*** MATERIAL FOR THE TASK ***

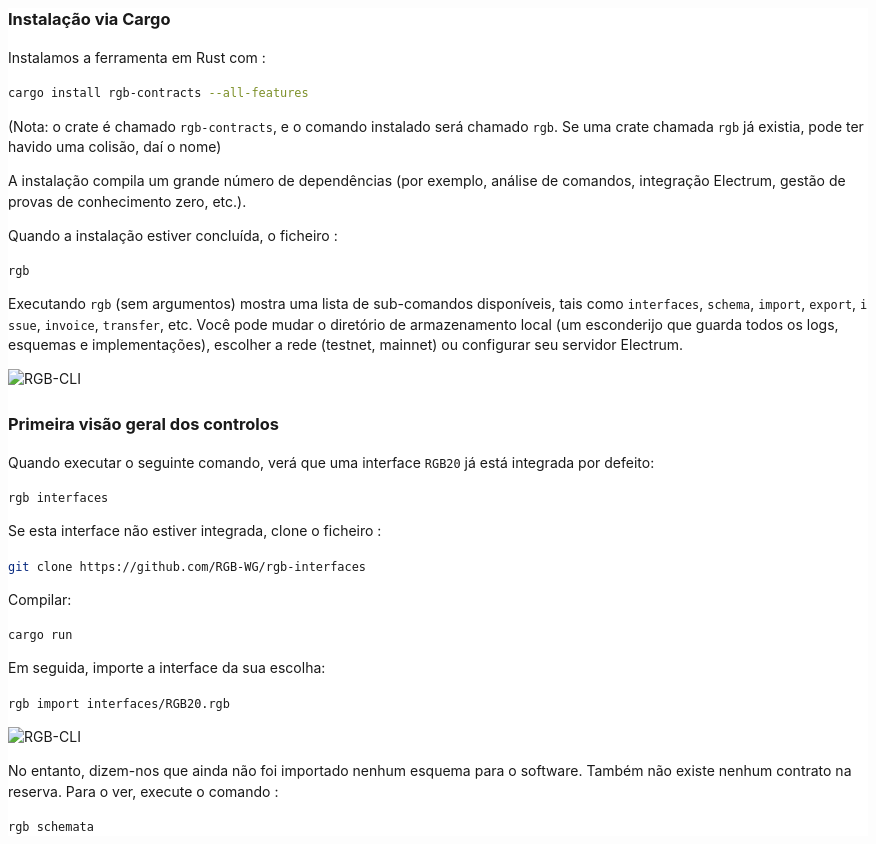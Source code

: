 ### Instalação via Cargo

Instalamos a ferramenta em Rust com :

```bash
cargo install rgb-contracts --all-features
```

(Nota: o crate é chamado `rgb-contracts`, e o comando instalado será chamado `rgb`. Se uma crate chamada `rgb` já existia, pode ter havido uma colisão, daí o nome)

A instalação compila um grande número de dependências (por exemplo, análise de comandos, integração Electrum, gestão de provas de conhecimento zero, etc.).

Quando a instalação estiver concluída, o ficheiro :

```bash
rgb
```

Executando `rgb` (sem argumentos) mostra uma lista de sub-comandos disponíveis, tais como `interfaces`, `schema`, `import`, `export`, `issue`, `invoice`, `transfer`, etc. Você pode mudar o diretório de armazenamento local (um esconderijo que guarda todos os logs, esquemas e implementações), escolher a rede (testnet, mainnet) ou configurar seu servidor Electrum.

![RGB-CLI](assets/fr/01.webp)

### Primeira visão geral dos controlos

Quando executar o seguinte comando, verá que uma interface `RGB20` já está integrada por defeito:

```bash
rgb interfaces
```

Se esta interface não estiver integrada, clone o ficheiro :

```bash
git clone https://github.com/RGB-WG/rgb-interfaces
```

Compilar:

```bash
cargo run
```

Em seguida, importe a interface da sua escolha:

```bash
rgb import interfaces/RGB20.rgb
```

![RGB-CLI](assets/fr/02.webp)

No entanto, dizem-nos que ainda não foi importado nenhum esquema para o software. Também não existe nenhum contrato na reserva. Para o ver, execute o comando :

```bash
rgb schemata
```

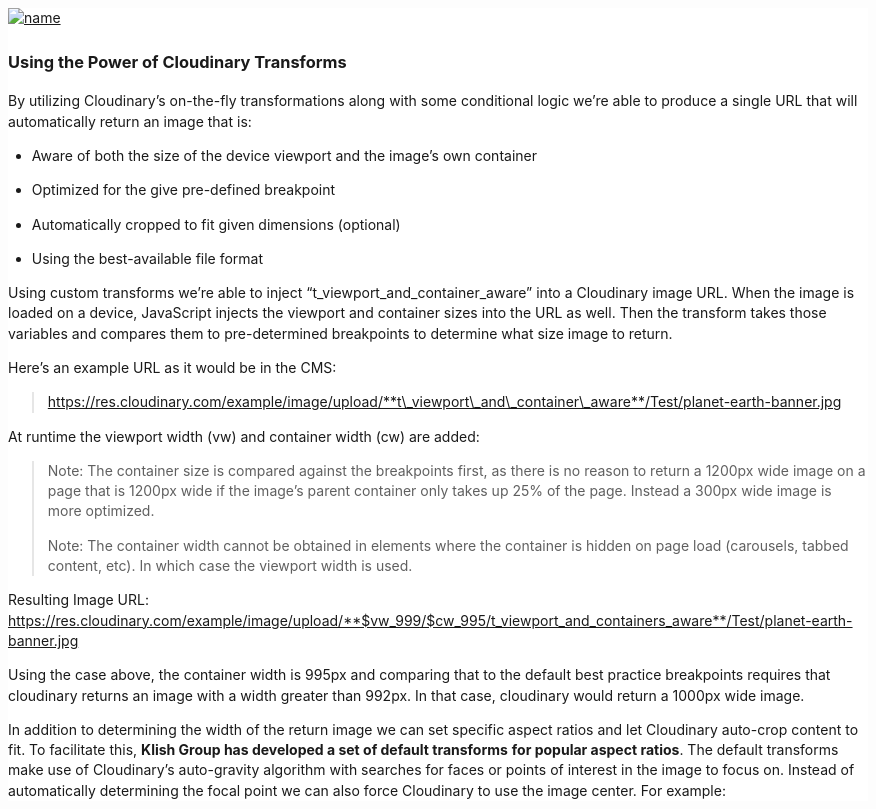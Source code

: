 [![name](http://res.cloudinary.com/cloudinary/image/upload/q_auto,f_auto,w_200/new_cloudinary_logo_square.png)](https://cloudinary.com/)

### Using the Power of Cloudinary Transforms

By utilizing Cloudinary’s on-the-fly transformations along with some
conditional logic we’re able to produce a single URL that will
automatically return an image that is:

- Aware of both the size of the device viewport and the image’s own container

- Optimized for the give pre-defined breakpoint

- Automatically cropped to fit given dimensions (optional)

- Using the best-available file format

Using custom transforms we’re able to inject
“t\_viewport\_and\_container\_aware” into a Cloudinary image URL. When
the image is loaded on a device, JavaScript injects the viewport and
container sizes into the URL as well. Then the transform takes those
variables and compares them to pre-determined breakpoints to determine
what size image to return.

Here’s an example URL as it would be in the CMS:

> https://res.cloudinary.com/example/image/upload/**t\_viewport\_and\_container\_aware**/Test/planet-earth-banner.jpg

At runtime the viewport width (vw) and container width (cw) are added:

> Note: The container size is compared against the breakpoints first, as
> there is no reason to return a 1200px wide image on a page that is
> 1200px wide if the image’s parent container only takes up 25% of the
> page. Instead a 300px wide image is more optimized.
>
> Note: The container width cannot be obtained in elements where the
> container is hidden on page load (carousels, tabbed content, etc). In
> which case the viewport width is used.
>

Resulting Image URL: https://res.cloudinary.com/example/image/upload/**$vw_999/$cw_995/t_viewport_and_containers_aware**/Test/planet-earth-banner.jpg

Using the case above, the container width is 995px and comparing that to
the default best practice breakpoints requires that cloudinary returns
an image with a width greater than 992px. In that case, cloudinary would
return a 1000px wide image.

In addition to determining the width of the return image we can set
specific aspect ratios and let Cloudinary auto-crop content to fit. To
facilitate this, **Klish Group has developed a set of default transforms**
**for popular aspect ratios**. The default transforms make use of
Cloudinary’s auto-gravity algorithm with searches for faces or points of
interest in the image to focus on. Instead of automatically determining
the focal point we can also force Cloudinary to use the image center.
For example:
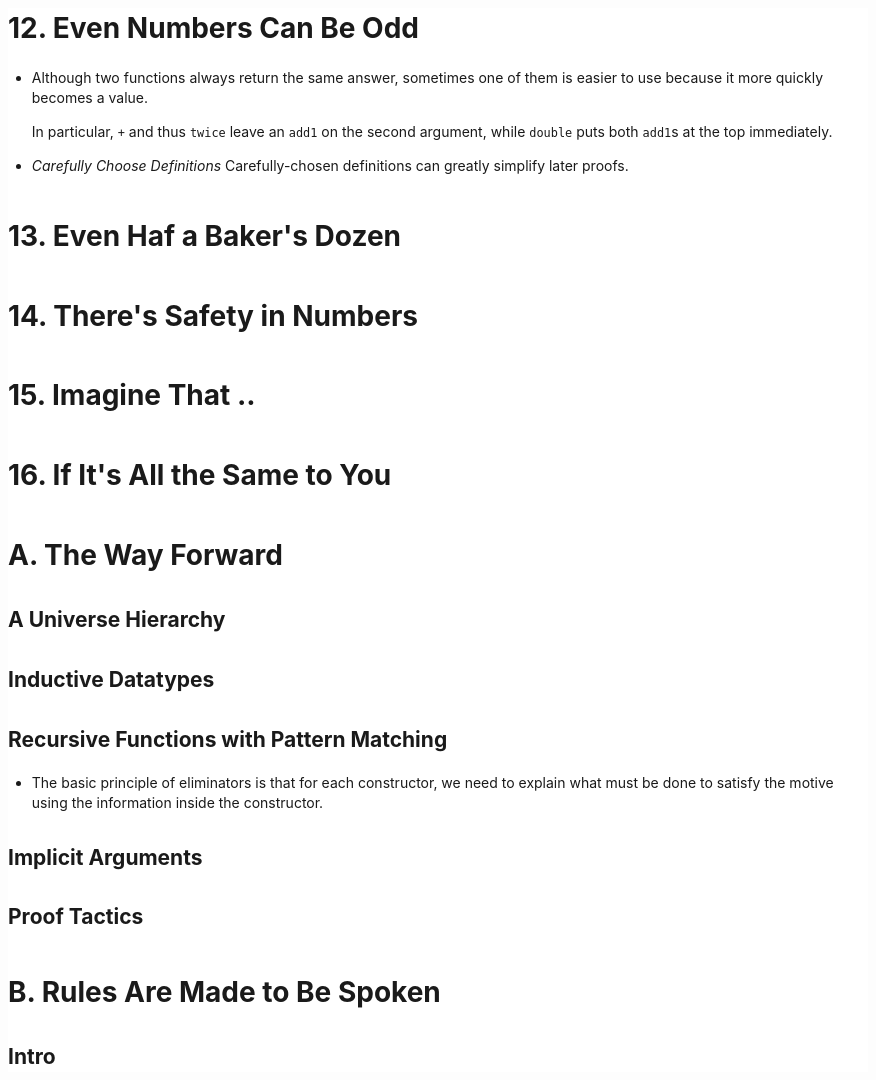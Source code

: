 # 12. Even Numbers Can Be Odd

- Although two functions always return the same answer,
  sometimes one of them is easier to use
  because it more quickly becomes a value.

  In particular, `+` and thus `twice`
  leave an `add1` on the second argument,
  while `double` puts both `add1`s at the top immediately.

- *Carefully Choose Definitions*
  Carefully-chosen definitions can greatly simplify later proofs.

# 13. Even Haf a Baker's Dozen

# 14. There's Safety in Numbers

# 15. Imagine That ..

# 16. If It's All the Same to You

# A. The Way Forward

## A Universe Hierarchy

## Inductive Datatypes

## Recursive Functions with Pattern Matching

- The basic principle of eliminators is that
  for each constructor, we need to explain
  what must be done to satisfy the motive
  using the information inside the constructor.

## Implicit Arguments

## Proof Tactics

# B. Rules Are Made to Be Spoken

## Intro
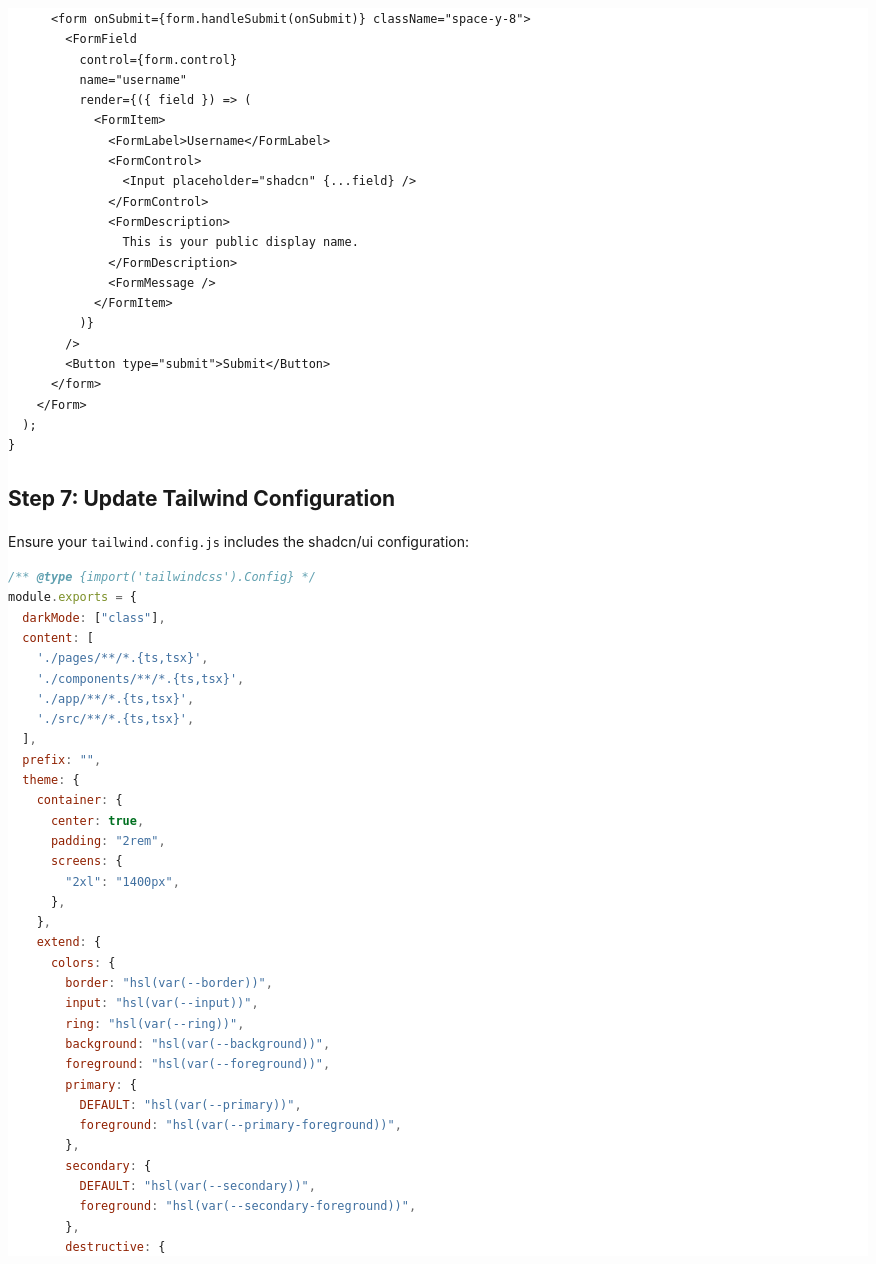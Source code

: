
 ```tsx
      <form onSubmit={form.handleSubmit(onSubmit)} className="space-y-8">
        <FormField
          control={form.control}
          name="username"
          render={({ field }) => (
            <FormItem>
              <FormLabel>Username</FormLabel>
              <FormControl>
                <Input placeholder="shadcn" {...field} />
              </FormControl>
              <FormDescription>
                This is your public display name.
              </FormDescription>
              <FormMessage />
            </FormItem>
          )}
        />
        <Button type="submit">Submit</Button>
      </form>
    </Form>
  );
}
```

## Step 7: Update Tailwind Configuration

Ensure your `tailwind.config.js` includes the shadcn/ui configuration:

```javascript
/** @type {import('tailwindcss').Config} */
module.exports = {
  darkMode: ["class"],
  content: [
    './pages/**/*.{ts,tsx}',
    './components/**/*.{ts,tsx}',
    './app/**/*.{ts,tsx}',
    './src/**/*.{ts,tsx}',
  ],
  prefix: "",
  theme: {
    container: {
      center: true,
      padding: "2rem",
      screens: {
        "2xl": "1400px",
      },
    },
    extend: {
      colors: {
        border: "hsl(var(--border))",
        input: "hsl(var(--input))",
        ring: "hsl(var(--ring))",
        background: "hsl(var(--background))",
        foreground: "hsl(var(--foreground))",
        primary: {
          DEFAULT: "hsl(var(--primary))",
          foreground: "hsl(var(--primary-foreground))",
        },
        secondary: {
          DEFAULT: "hsl(var(--secondary))",
          foreground: "hsl(var(--secondary-foreground))",
        },
        destructive: {
```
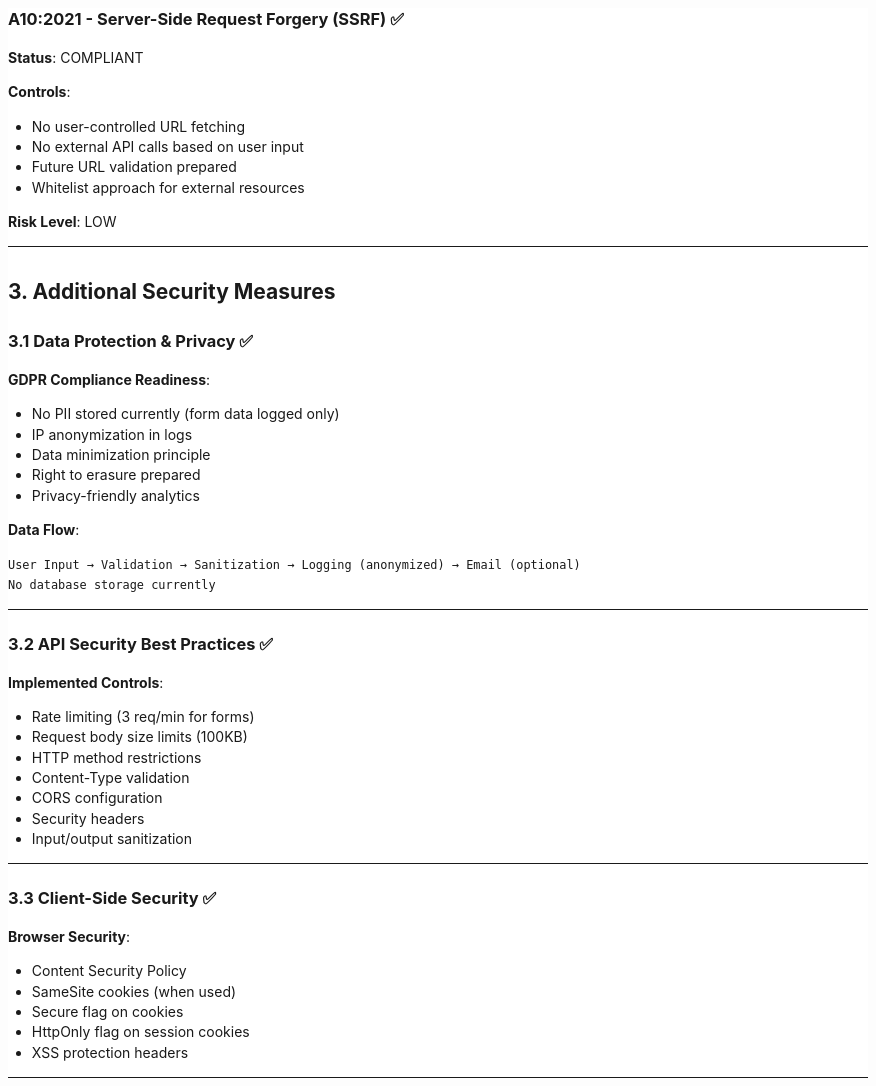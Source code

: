 
### A10:2021 - Server-Side Request Forgery (SSRF) ✅

**Status**: COMPLIANT

**Controls**:
- No user-controlled URL fetching
- No external API calls based on user input
- Future URL validation prepared
- Whitelist approach for external resources

**Risk Level**: LOW

---

## 3. Additional Security Measures

### 3.1 Data Protection & Privacy ✅

**GDPR Compliance Readiness**:
- No PII stored currently (form data logged only)
- IP anonymization in logs
- Data minimization principle
- Right to erasure prepared
- Privacy-friendly analytics

**Data Flow**:
```
User Input → Validation → Sanitization → Logging (anonymized) → Email (optional)
No database storage currently
```

---

### 3.2 API Security Best Practices ✅

**Implemented Controls**:
- Rate limiting (3 req/min for forms)
- Request body size limits (100KB)
- HTTP method restrictions
- Content-Type validation
- CORS configuration
- Security headers
- Input/output sanitization

---

### 3.3 Client-Side Security ✅

**Browser Security**:
- Content Security Policy
- SameSite cookies (when used)
- Secure flag on cookies
- HttpOnly flag on session cookies
- XSS protection headers

---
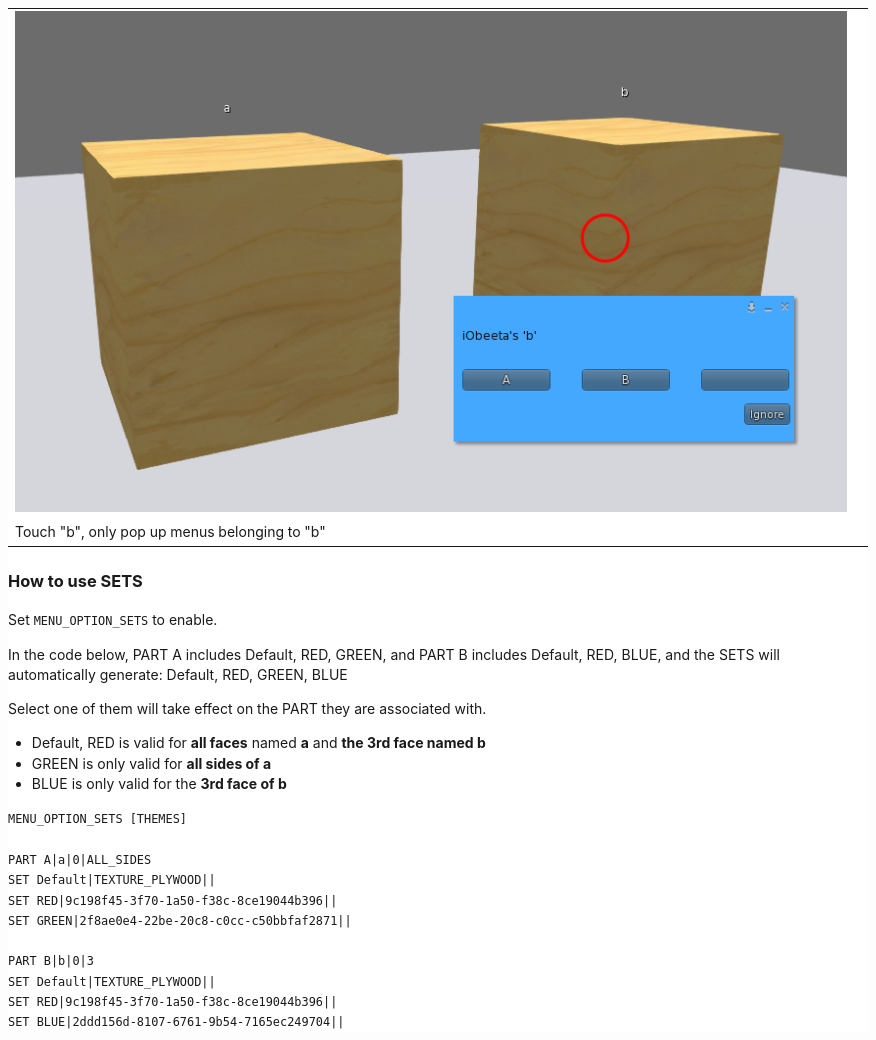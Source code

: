 |||
|---|---|
| ![img/E4-3.png](img/E4-3.png) ||
| Touch "b", only pop up menus belonging to "b" ||

### How to use SETS

Set ```MENU_OPTION_SETS``` to enable.

In the code below, PART A includes Default, RED, GREEN, and PART B includes Default, RED, BLUE, and the SETS will automatically generate: Default, RED, GREEN, BLUE

Select one of them will take effect on the PART they are associated with.

- Default, RED is valid for **all faces** named **a** and **the 3rd face named b**
- GREEN is only valid for **all sides of a**
- BLUE is only valid for the **3rd face of b**

```lsl
MENU_OPTION_SETS [THEMES]

PART A|a|0|ALL_SIDES
SET Default|TEXTURE_PLYWOOD||
SET RED|9c198f45-3f70-1a50-f38c-8ce19044b396||
SET GREEN|2f8ae0e4-22be-20c8-c0cc-c50bbfaf2871||

PART B|b|0|3
SET Default|TEXTURE_PLYWOOD||
SET RED|9c198f45-3f70-1a50-f38c-8ce19044b396||
SET BLUE|2ddd156d-8107-6761-9b54-7165ec249704||
```
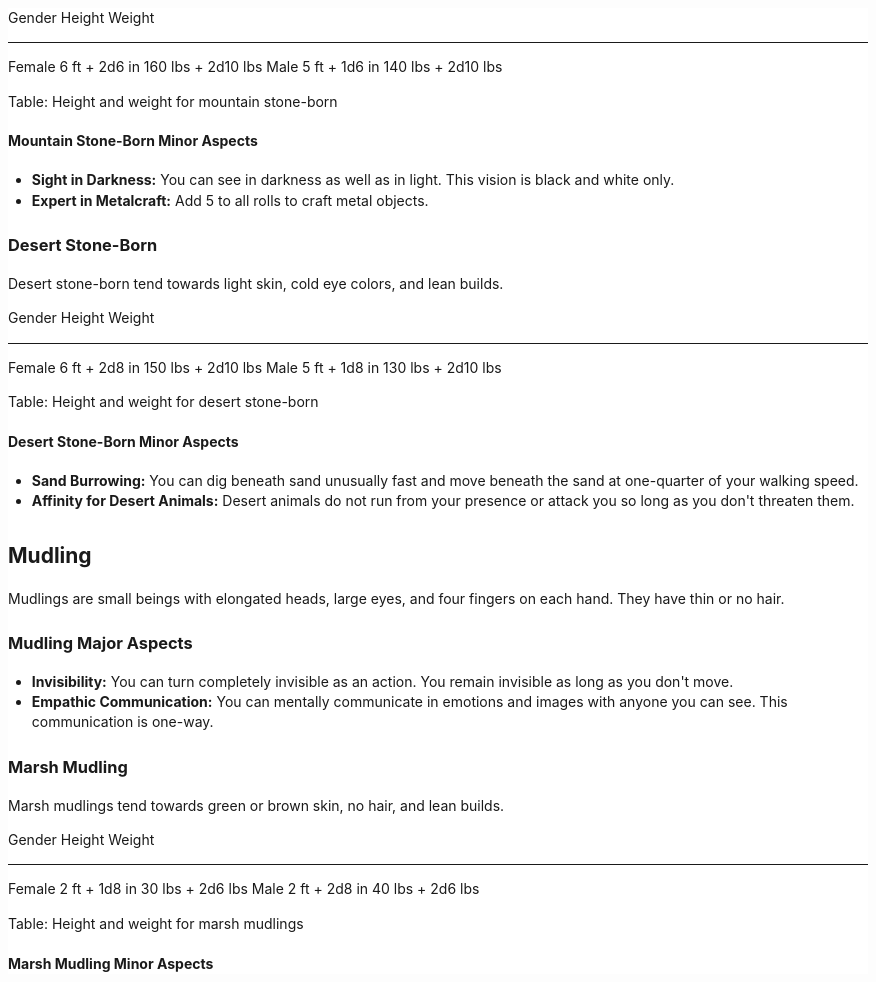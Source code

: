 Gender   Height         Weight
-------- -------------- ------------------
Female   6 ft + 2d6 in  160 lbs + 2d10 lbs
Male     5 ft + 1d6 in  140 lbs + 2d10 lbs

Table: Height and weight for mountain stone-born

#### Mountain Stone-Born Minor Aspects

- **Sight in Darkness:** You can see in darkness as well as in light. This vision is black and white only.
- **Expert in Metalcraft:** Add 5 to all rolls to craft metal objects.

### Desert Stone-Born

Desert stone-born tend towards light skin, cold eye colors, and lean builds.

Gender   Height         Weight
-------- -------------- ------------------
Female   6 ft + 2d8 in  150 lbs + 2d10 lbs
Male     5 ft + 1d8 in  130 lbs + 2d10 lbs

Table: Height and weight for desert stone-born

#### Desert Stone-Born Minor Aspects

- **Sand Burrowing:** You can dig beneath sand unusually fast and move beneath the sand at one-quarter of your walking speed.
- **Affinity for Desert Animals:** Desert animals do not run from your presence or attack you so long as you don't threaten them.

## Mudling

Mudlings are small beings with elongated heads, large eyes, and four fingers on each hand. They
have thin or no hair.

### Mudling Major Aspects

- **Invisibility:** You can turn completely invisible as an action. You remain invisible as long as you don't move.
- **Empathic Communication:** You can mentally communicate in emotions and images with anyone you can see. This communication is one-way.

### Marsh Mudling

Marsh mudlings tend towards green or brown skin, no hair, and lean builds.

Gender   Height         Weight
-------- -------------- -----------------
Female   2 ft + 1d8 in  30 lbs + 2d6 lbs
Male     2 ft + 2d8 in  40 lbs + 2d6 lbs

Table: Height and weight for marsh mudlings

#### Marsh Mudling Minor Aspects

*** End of MATERIAL FOR THE TASK ***

# AIM OF THE TASK
The response should hold only an exact retyping of the lines from the beginning of the data through the line containing "(Nota: o crate", both ends kept, pictures omitted.

# ANSWER
Source code

: ### Instalação via Cargo

Instalamos a ferramenta em Rust com :

```bash
cargo install rgb-contracts --all-features
```

(Nota: o crate é chamado `rgb-contracts`, e o comando instalado será chamado `rgb`. Se uma crate chamada `rgb` já existia, pode ter havido uma colisão, daí o nome)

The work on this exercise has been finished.